I'm currently trying to classify tweets using the Naive Bayes classifier in NLTK. I classify tweets associated with specific stock symbols using the $$ prefix (for example: $ AAPL). I base my Python script on this blog: Twitter sentiment analysis using Python and NLTK . So far I have been getting pretty good results. However, I feel that there are many opportunities for improvement.
In my word selection method, I decided to implement the tf-idf algorithm to select the most informative words. However, having done this, I felt that the results were not so impressive.
Then I applied this technique on the following blog: Text analysis Sensitivity analysis Elimination of low information functions . The results were very similar to the results obtained using the tf-idf algorithm, which led me to a more detailed examination of my classifier "Most informative functions". This is when I realized that I have a big problem:
Tweets and real language do not use the same grammar and wording. In plain text, many articles and verbs can be highlighted using tf-idf or stop words. However, in a tweet body, some extremely uninformative words, such as "the", "and", "is", etc., occur in the same way as words that are crucial for categorizing the text correctly. I cannot simply delete all words containing less than 3 letters, because some non-informative functions are more than some, and some informative are less.
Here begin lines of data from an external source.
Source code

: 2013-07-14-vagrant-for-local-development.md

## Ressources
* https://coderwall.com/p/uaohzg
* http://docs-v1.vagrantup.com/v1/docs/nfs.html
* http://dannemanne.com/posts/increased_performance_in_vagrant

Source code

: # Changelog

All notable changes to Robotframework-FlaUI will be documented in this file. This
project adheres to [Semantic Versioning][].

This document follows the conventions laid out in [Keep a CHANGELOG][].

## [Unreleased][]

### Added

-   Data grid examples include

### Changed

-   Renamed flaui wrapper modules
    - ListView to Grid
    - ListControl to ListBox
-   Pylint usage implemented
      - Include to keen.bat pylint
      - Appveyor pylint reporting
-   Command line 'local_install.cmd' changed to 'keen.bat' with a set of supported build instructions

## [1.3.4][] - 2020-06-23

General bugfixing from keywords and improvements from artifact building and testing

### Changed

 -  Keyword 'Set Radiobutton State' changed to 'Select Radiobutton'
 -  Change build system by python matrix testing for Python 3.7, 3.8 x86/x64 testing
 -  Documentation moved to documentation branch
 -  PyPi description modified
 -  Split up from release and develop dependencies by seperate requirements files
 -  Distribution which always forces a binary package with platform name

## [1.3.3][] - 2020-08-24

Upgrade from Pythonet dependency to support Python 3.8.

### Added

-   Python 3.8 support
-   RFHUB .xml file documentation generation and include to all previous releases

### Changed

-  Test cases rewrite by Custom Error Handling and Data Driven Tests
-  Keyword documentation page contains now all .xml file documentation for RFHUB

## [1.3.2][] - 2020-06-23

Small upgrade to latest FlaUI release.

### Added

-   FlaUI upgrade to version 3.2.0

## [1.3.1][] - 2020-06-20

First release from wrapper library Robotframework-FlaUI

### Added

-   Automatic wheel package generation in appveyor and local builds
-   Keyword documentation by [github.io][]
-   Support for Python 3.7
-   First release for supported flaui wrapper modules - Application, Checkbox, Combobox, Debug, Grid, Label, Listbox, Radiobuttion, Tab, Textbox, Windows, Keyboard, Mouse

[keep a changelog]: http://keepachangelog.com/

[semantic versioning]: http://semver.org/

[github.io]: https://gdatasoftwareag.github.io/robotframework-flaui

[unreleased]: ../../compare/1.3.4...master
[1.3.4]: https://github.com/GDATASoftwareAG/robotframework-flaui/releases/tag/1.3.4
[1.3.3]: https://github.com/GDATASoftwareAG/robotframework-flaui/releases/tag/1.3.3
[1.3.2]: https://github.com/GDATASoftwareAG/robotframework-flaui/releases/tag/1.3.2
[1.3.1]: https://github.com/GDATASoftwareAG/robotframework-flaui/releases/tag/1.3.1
If I could, I would not want to use stop words because of the need to frequently update the list. However, if this is my only option, I think I will have to go with it.
So, to summarize my question, does anyone know how to really get the most informative words in a particular source, which is Tweet?
EDIT: I am trying to classify three groups: positive, negative and neutral. Also, I was wondering, for TF-IDF, should I cut only words with low scores, as well as some of them with higher scores? In each case, what percentage of the text source vocabulary would you exclude from the function selection process?